» **Assignment**: Return the listing below verbatim. Pictures do not belong in the copy.
▼
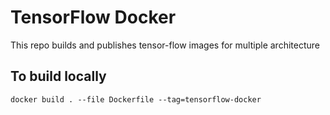 # TensorFlow Docker
This repo builds and publishes tensor-flow images for multiple architecture 

## To build locally

```
docker build . --file Dockerfile --tag=tensorflow-docker
```
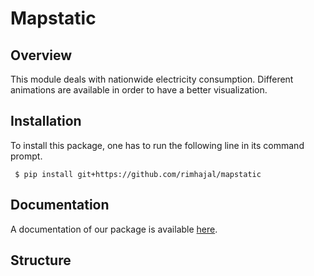 # Mapstatic

## Overview

This module deals with nationwide electricity consumption. Different animations are available in order to have a better visualization.

## Installation

To install this package, one has to run the following line in its command prompt.

```{bash}
 $ pip install git+https://github.com/rimhajal/mapstatic
```

## Documentation

A documentation of our package is available [here](https://mapstatic.readthedocs). 

## Structure
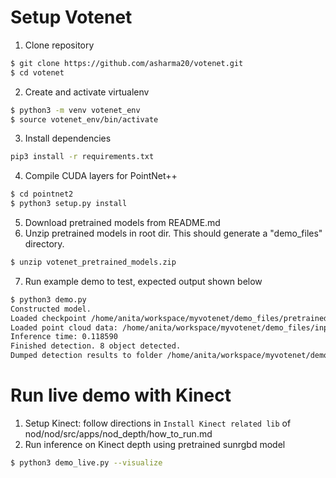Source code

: # Setup Votenet
1. Clone repository
```bash
$ git clone https://github.com/asharma20/votenet.git
$ cd votenet
```
2. Create and activate virtualenv
```bash
$ python3 -m venv votenet_env
$ source votenet_env/bin/activate
```
3. Install dependencies
```bash
pip3 install -r requirements.txt
```
4. Compile CUDA layers for PointNet++
```bash
$ cd pointnet2
$ python3 setup.py install
```
5. Download pretrained models from README.md
6. Unzip pretrained models in root dir. This should generate a "demo_files" directory.
```bash
$ unzip votenet_pretrained_models.zip
```
7. Run example demo to test, expected output shown below
```bash
$ python3 demo.py
Constructed model.
Loaded checkpoint /home/anita/workspace/myvotenet/demo_files/pretrained_votenet_on_sunrgbd.tar (epoch: 180)
Loaded point cloud data: /home/anita/workspace/myvotenet/demo_files/input_pc_sunrgbd.ply
Inference time: 0.118590
Finished detection. 8 object detected.
Dumped detection results to folder /home/anita/workspace/myvotenet/demo_files/sunrgbd_results
```

# Run live demo with Kinect
1. Setup Kinect: follow directions in `Install Kinect related lib` of nod/nod/src/apps/nod_depth/how_to_run.md
2. Run inference on Kinect depth using pretrained sunrgbd model
```bash
$ python3 demo_live.py --visualize
```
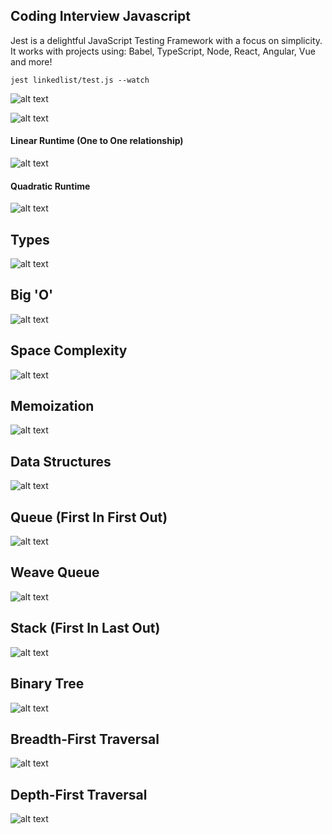 ## Coding Interview Javascript

Jest is a delightful JavaScript Testing Framework with a focus on simplicity.
It works with projects using: Babel, TypeScript, Node, React, Angular, Vue and more!

```
jest linkedlist/test.js --watch
```

![alt text](https://i.imgur.com/kAN6gIA.png)

![alt text](https://i.imgur.com/c87H5Rb.png)

#### Linear Runtime (One to One relationship)
![alt text](https://i.imgur.com/nm1TemU.png)

#### Quadratic Runtime
![alt text](https://i.imgur.com/okcyMXW.png)

## Types
![alt text](https://i.imgur.com/y1m3E0x.png)

## Big 'O'
![alt text](https://i.imgur.com/3nURDjh.png)

## Space Complexity
![alt text](https://i.imgur.com/tEkM6AK.png)

## Memoization
![alt text](https://i.imgur.com/l70MZzi.png)

## Data Structures
![alt text](https://i.imgur.com/c6wwZrw.png)

## Queue (First In First Out)
![alt text](https://i.imgur.com/OvaW53z.png)

## Weave Queue
![alt text](https://i.imgur.com/ntjsRe3.png)

## Stack (First In Last Out)
![alt text](https://i.imgur.com/BAtzeaT.png)

## Binary Tree
![alt text](https://i.imgur.com/gmywy8B.png)

## Breadth-First Traversal
![alt text](https://i.imgur.com/5kimtX9.png)

## Depth-First Traversal
![alt text](https://i.imgur.com/mzlWiu6.png)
▲
» **Output below**:
 # TensorFlow Docker
This repo builds and publishes tensor-flow images for multiple architecture 

## To build locally

```
docker build . --file Dockerfile --tag=tensorflow-docker
```
 # Mapstatic

## Overview

This module deals with nationwide electricity consumption. Different animations are available in order to have a better visualization.

## Installation

To install this package, one has to run the following line in its command prompt.

```{bash}
 $ pip install git+https://github.com/rimhajal/mapstatic
```

## Documentation

A documentation of our package is available [here](https://mapstatic.readthedocs). 

## Structure
Source code

: # Setup Votenet
1. Clone repository
```bash
$ git clone https://github.com/asharma20/votenet.git
$ cd votenet
```
2. Create and activate virtualenv
```bash
$ python3 -m venv votenet_env
$ source votenet_env/bin/activate
```
3. Install dependencies
```bash
pip3 install -r requirements.txt
```
4. Compile CUDA layers for PointNet++
```bash
$ cd pointnet2
$ python3 setup.py install
```
5. Download pretrained models from README.md
6. Unzip pretrained models in root dir. This should generate a "demo_files" directory.
```bash
$ unzip votenet_pretrained_models.zip
```
7. Run example demo to test, expected output shown below
```bash
$ python3 demo.py
Constructed model.
Loaded checkpoint /home/anita/workspace/myvotenet/demo_files/pretrained_votenet_on_sunrgbd.tar (epoch: 180)
Loaded point cloud data: /home/anita/workspace/myvotenet/demo_files/input_pc_sunrgbd.ply
Inference time: 0.118590
Finished detection. 8 object detected.
Dumped detection results to folder /home/anita/workspace/myvotenet/demo_files/sunrgbd_results
```

# Run live demo with Kinect
1. Setup Kinect: follow directions in `Install Kinect related lib` of nod/nod/src/apps/nod_depth/how_to_run.md
2. Run inference on Kinect depth using pretrained sunrgbd model
```bash
$ python3 demo_live.py --visualize
```
 ## Coding Interview Javascript

Jest is a delightful JavaScript Testing Framework with a focus on simplicity.
It works with projects using: Babel, TypeScript, Node, React, Angular, Vue and more!

```
jest linkedlist/test.js --watch
```

![alt text](https://i.imgur.com/kAN6gIA.png)

![alt text](https://i.imgur.com/c87H5Rb.png)

#### Linear Runtime (One to One relationship)
![alt text](https://i.imgur.com/nm1TemU.png)

#### Quadratic Runtime
![alt text](https://i.imgur.com/okcyMXW.png)

## Types
![alt text](https://i.imgur.com/y1m3E0x.png)

## Big 'O'
![alt text](https://i.imgur.com/3nURDjh.png)

## Space Complexity
![alt text](https://i.imgur.com/tEkM6AK.png)

## Memoization
![alt text](https://i.imgur.com/l70MZzi.png)

## Data Structures
![alt text](https://i.imgur.com/c6wwZrw.png)

## Queue (First In First Out)
![alt text](https://i.imgur.com/OvaW53z.png)

## Weave Queue
![alt text](https://i.imgur.com/ntjsRe3.png)

## Stack (First In Last Out)
![alt text](https://i.imgur.com/BAtzeaT.png)

## Binary Tree
![alt text](https://i.imgur.com/gmywy8B.png)

## Breadth-First Traversal
![alt text](https://i.imgur.com/5kimtX9.png)

## Depth-First Traversal
![alt text](https://i.imgur.com/mzlWiu6.png)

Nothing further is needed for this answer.